# PROBLEM TO SOLVE
Set down the listing exactly as given, minus images.

# WORKING DATA

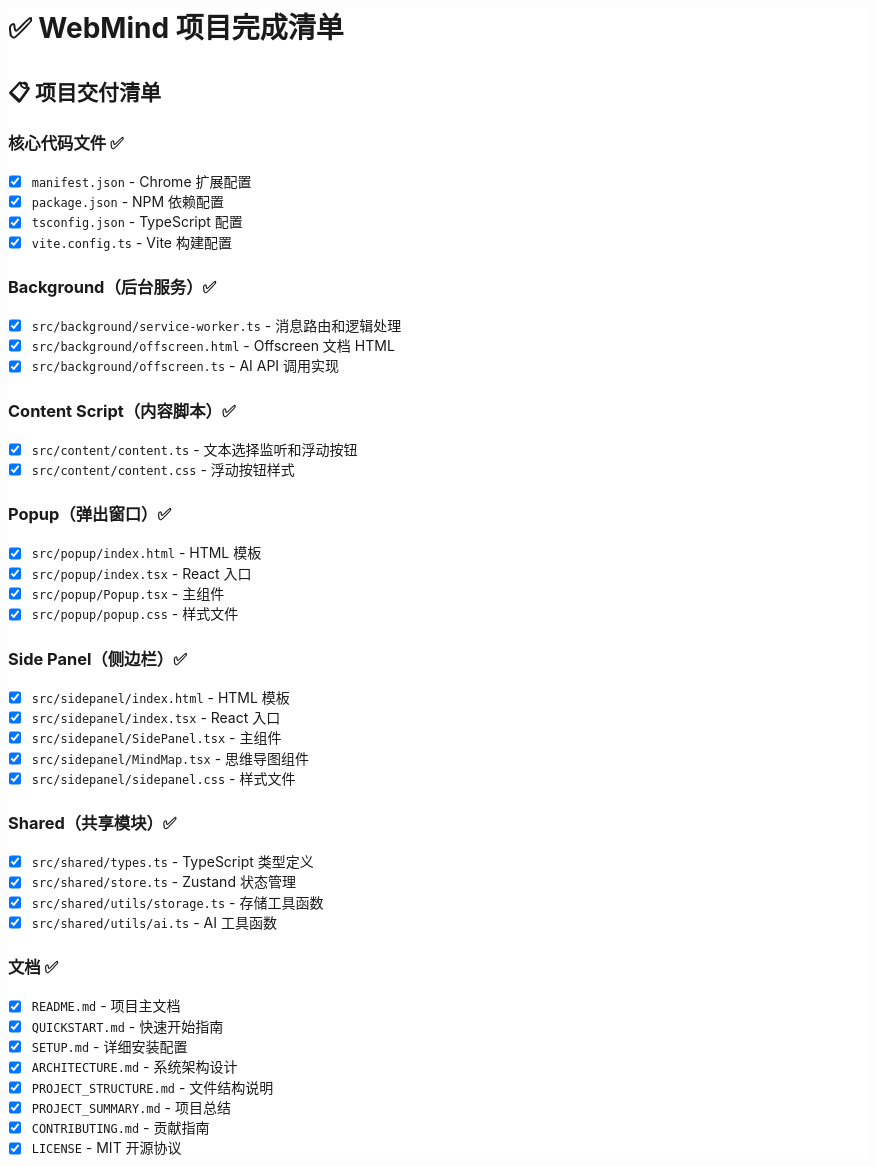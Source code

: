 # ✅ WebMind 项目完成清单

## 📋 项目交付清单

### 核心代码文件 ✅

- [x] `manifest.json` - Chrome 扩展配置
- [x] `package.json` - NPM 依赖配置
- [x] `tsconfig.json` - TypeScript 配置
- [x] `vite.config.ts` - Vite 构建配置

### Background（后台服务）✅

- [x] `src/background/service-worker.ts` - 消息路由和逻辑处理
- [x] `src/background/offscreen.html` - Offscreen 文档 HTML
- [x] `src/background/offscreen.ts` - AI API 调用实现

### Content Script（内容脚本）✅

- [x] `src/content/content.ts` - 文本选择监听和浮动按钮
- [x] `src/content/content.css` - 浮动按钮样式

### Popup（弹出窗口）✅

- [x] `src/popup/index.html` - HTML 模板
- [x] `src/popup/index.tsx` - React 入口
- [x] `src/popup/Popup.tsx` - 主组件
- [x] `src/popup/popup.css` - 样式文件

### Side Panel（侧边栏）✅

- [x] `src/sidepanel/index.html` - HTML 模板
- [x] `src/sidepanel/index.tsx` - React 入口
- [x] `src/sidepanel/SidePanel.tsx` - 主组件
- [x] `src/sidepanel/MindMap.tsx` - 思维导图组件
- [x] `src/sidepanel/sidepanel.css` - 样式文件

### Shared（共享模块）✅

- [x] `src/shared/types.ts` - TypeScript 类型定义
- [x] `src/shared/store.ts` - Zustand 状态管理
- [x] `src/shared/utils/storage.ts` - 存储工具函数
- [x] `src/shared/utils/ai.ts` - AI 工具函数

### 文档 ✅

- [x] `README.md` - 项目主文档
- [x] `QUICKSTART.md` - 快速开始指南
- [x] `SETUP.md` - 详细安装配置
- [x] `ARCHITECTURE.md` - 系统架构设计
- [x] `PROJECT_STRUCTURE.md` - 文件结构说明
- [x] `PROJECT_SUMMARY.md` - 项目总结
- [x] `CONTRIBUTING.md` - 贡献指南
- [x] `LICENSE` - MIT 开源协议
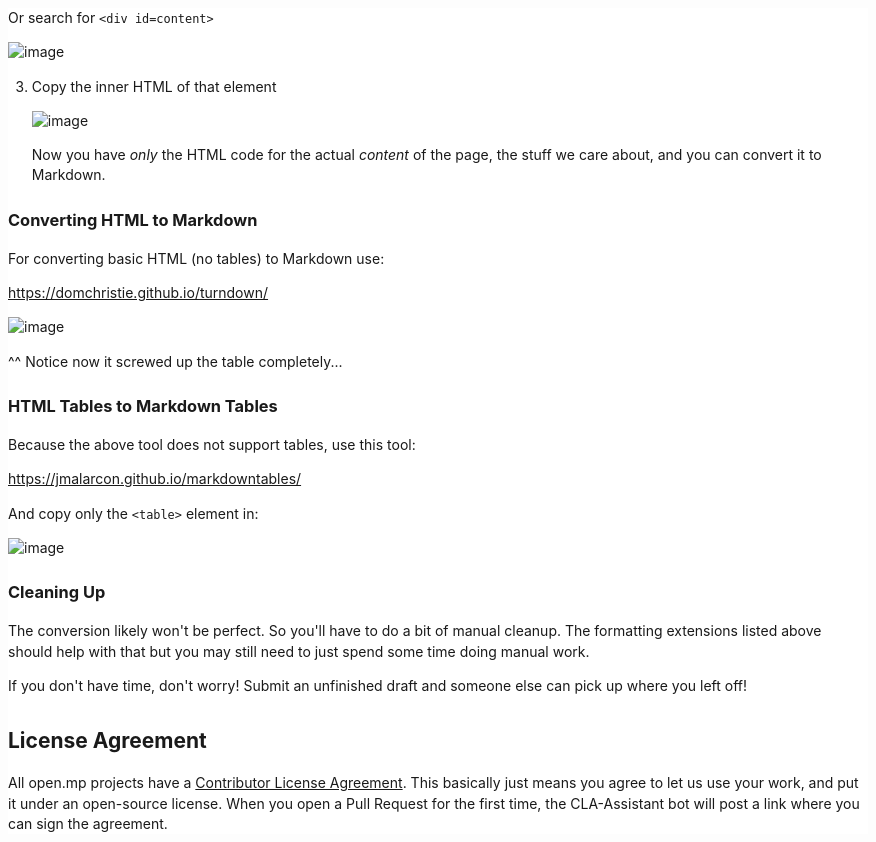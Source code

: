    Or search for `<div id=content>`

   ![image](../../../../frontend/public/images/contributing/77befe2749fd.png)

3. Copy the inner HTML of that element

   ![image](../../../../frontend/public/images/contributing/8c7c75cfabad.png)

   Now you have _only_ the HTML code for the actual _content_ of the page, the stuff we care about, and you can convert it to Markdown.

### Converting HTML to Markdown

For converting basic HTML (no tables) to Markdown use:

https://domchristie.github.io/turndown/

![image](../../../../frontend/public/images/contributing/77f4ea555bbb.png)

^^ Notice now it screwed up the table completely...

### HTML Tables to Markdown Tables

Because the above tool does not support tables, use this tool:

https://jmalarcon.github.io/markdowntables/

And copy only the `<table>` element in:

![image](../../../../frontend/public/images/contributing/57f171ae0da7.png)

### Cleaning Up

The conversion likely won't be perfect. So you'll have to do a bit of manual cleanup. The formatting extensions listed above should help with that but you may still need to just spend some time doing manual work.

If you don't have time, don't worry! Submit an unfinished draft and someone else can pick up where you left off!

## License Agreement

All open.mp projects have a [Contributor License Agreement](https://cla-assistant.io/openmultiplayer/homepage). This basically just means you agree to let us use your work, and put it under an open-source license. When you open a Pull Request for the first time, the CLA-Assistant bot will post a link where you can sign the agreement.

# WRITTEN REPLY
Source code

: # ✅ WebMind 项目完成清单

## 📋 项目交付清单

### 核心代码文件 ✅

- [x] `manifest.json` - Chrome 扩展配置
- [x] `package.json` - NPM 依赖配置
- [x] `tsconfig.json` - TypeScript 配置
- [x] `vite.config.ts` - Vite 构建配置

### Background（后台服务）✅

- [x] `src/background/service-worker.ts` - 消息路由和逻辑处理
- [x] `src/background/offscreen.html` - Offscreen 文档 HTML
- [x] `src/background/offscreen.ts` - AI API 调用实现

### Content Script（内容脚本）✅

- [x] `src/content/content.ts` - 文本选择监听和浮动按钮
- [x] `src/content/content.css` - 浮动按钮样式

### Popup（弹出窗口）✅

- [x] `src/popup/index.html` - HTML 模板
- [x] `src/popup/index.tsx` - React 入口
- [x] `src/popup/Popup.tsx` - 主组件
- [x] `src/popup/popup.css` - 样式文件

### Side Panel（侧边栏）✅

- [x] `src/sidepanel/index.html` - HTML 模板
- [x] `src/sidepanel/index.tsx` - React 入口
- [x] `src/sidepanel/SidePanel.tsx` - 主组件
- [x] `src/sidepanel/MindMap.tsx` - 思维导图组件
- [x] `src/sidepanel/sidepanel.css` - 样式文件

### Shared（共享模块）✅

- [x] `src/shared/types.ts` - TypeScript 类型定义
- [x] `src/shared/store.ts` - Zustand 状态管理
- [x] `src/shared/utils/storage.ts` - 存储工具函数
- [x] `src/shared/utils/ai.ts` - AI 工具函数

### 文档 ✅

- [x] `README.md` - 项目主文档
- [x] `QUICKSTART.md` - 快速开始指南
- [x] `SETUP.md` - 详细安装配置
- [x] `ARCHITECTURE.md` - 系统架构设计
- [x] `PROJECT_STRUCTURE.md` - 文件结构说明
- [x] `PROJECT_SUMMARY.md` - 项目总结
- [x] `CONTRIBUTING.md` - 贡献指南
- [x] `LICENSE` - MIT 开源协议
Source code

:    Or search for `<div id=content>`

   ![image](../../../../frontend/public/images/contributing/77befe2749fd.png)

3. Copy the inner HTML of that element

   ![image](../../../../frontend/public/images/contributing/8c7c75cfabad.png)

   Now you have _only_ the HTML code for the actual _content_ of the page, the stuff we care about, and you can convert it to Markdown.

### Converting HTML to Markdown

For converting basic HTML (no tables) to Markdown use:

https://domchristie.github.io/turndown/

![image](../../../../frontend/public/images/contributing/77f4ea555bbb.png)

^^ Notice now it screwed up the table completely...

### HTML Tables to Markdown Tables

Because the above tool does not support tables, use this tool:

https://jmalarcon.github.io/markdowntables/

And copy only the `<table>` element in:

![image](../../../../frontend/public/images/contributing/57f171ae0da7.png)

### Cleaning Up

The conversion likely won't be perfect. So you'll have to do a bit of manual cleanup. The formatting extensions listed above should help with that but you may still need to just spend some time doing manual work.

If you don't have time, don't worry! Submit an unfinished draft and someone else can pick up where you left off!

## License Agreement

All open.mp projects have a [Contributor License Agreement](https://cla-assistant.io/openmultiplayer/homepage). This basically just means you agree to let us use your work, and put it under an open-source license. When you open a Pull Request for the first time, the CLA-Assistant bot will post a link where you can sign the agreement.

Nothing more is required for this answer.